As a filmmaker, Kay has produced numerous award-winning shorts, including director Henry Dunham’s (THE STANDOFF AT SPARROW CREEK) breakout short film THE AWARENESS, which premiered on ShortOfTheWeek.Com, screened at Oscar-qualifying film festivals, and was a Vimeo Staff Pick. Kay has also directed the short film WINE BOTTLES which won “Best Drama” and “Best LGBT Film” at the Silver State Film Festival and Marina Del Rey Film Festival respectively. WINE BOTTLES was also part of the BiConic Film Festival screened during Bisexual Visibility Week in 2023 and screened additionally at the Bi-BQ, kicking off Pride San Fransisco in June 2024.
Kay graduated from Northern Arizona University with a B.S. in Biology before transitioning from STEM nerd to film nerd. She teaches screenwriting at Chapman University and is loved by her kids, wife, husband, and probably just tolerated by her cat.
Dealing with my own tendencies as a people pleaser growing up, I wanted to explore through a horror monster of what that does to someone psychologically. You feel like you’re never good enough, that you are a kind of monster no one really trusts. And if left unattended, who knows what damage you might do?

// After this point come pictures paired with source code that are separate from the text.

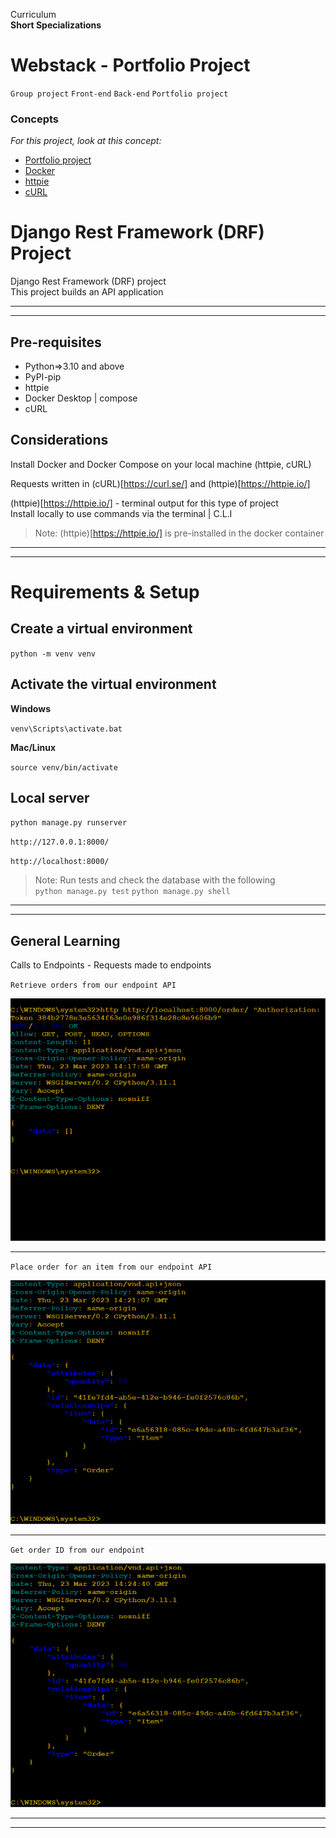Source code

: Curriculum <br>
**Short Specializations** <br>

# Webstack - Portfolio Project

`Group project` `Front-end` `Back-end` `Portfolio project`

### Concepts

_For this project, look at this concept:_

* [Portfolio project](https://www.intranet.alxswe.com/concepts/548)
* [Docker](https://docs.docker.com/)
* [httpie](https://www.httpie.io)
* [cURL](https://everything.curl.dev/)

# Django Rest Framework (DRF) Project
Django Rest Framework (DRF) project <br>
This project builds an API application
***
***

## Pre-requisites
- Python=>3.10 and above
- PyPI-pip
- httpie
- Docker Desktop | compose
- cURL

## Considerations
Install Docker and Docker Compose on your local machine (httpie, cURL)

Requests written in (cURL)[https://curl.se/] and (httpie)[https://httpie.io/]

(httpie)[https://httpie.io/] - terminal output for this type of project <br>
Install locally to use commands via the terminal | C.L.I
>Note: (httpie)[https://httpie.io/] is pre-installed in the docker container
***
***

# Requirements & Setup

## Create a virtual environment
`python -m venv venv`

## Activate the virtual environment
**Windows** <br>

`venv\Scripts\activate.bat`

**Mac/Linux** <br>

`source venv/bin/activate`

## Local server

`python manage.py runserver`

`http://127.0.0.1:8000/`

`http://localhost:8000/`

>Note: Run tests and check the database with the following <br>
`python manage.py test` `python manage.py shell`
***
***

## General Learning

Calls to Endpoints - Requests made to endpoints

`Retrieve orders from our endpoint API`

![Retrieve Orders](/images/retrieve_orders.PNG)
***

`Place order for an item from our endpoint API`

![Place Order](/images/place_order.PNG)
***

`Get order ID from our endpoint`

![Get Order](/images/get_order_ID.PNG)
***
***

FEED FIFI was inspired by the adoption of my rescue cat, Phoenix, who was so shy and evasive in the first few months of living with me, I just heard sounds like my house was haunted and had to hope, at some point, she would bond with me.
I was struck deeply by this limbo period of my life, where I relied on my senses to detect the little creature I had adopted-- sounds became our way of speaking to one another, and I became fascinated with her point of view, wondering what my own little demon saw of me while I lumbered through my house.
In the end, FEED FIFI explores two parts of ourselves that are easy to lose, our confidence and our sense of self. And without those things, what horrific thing might we become?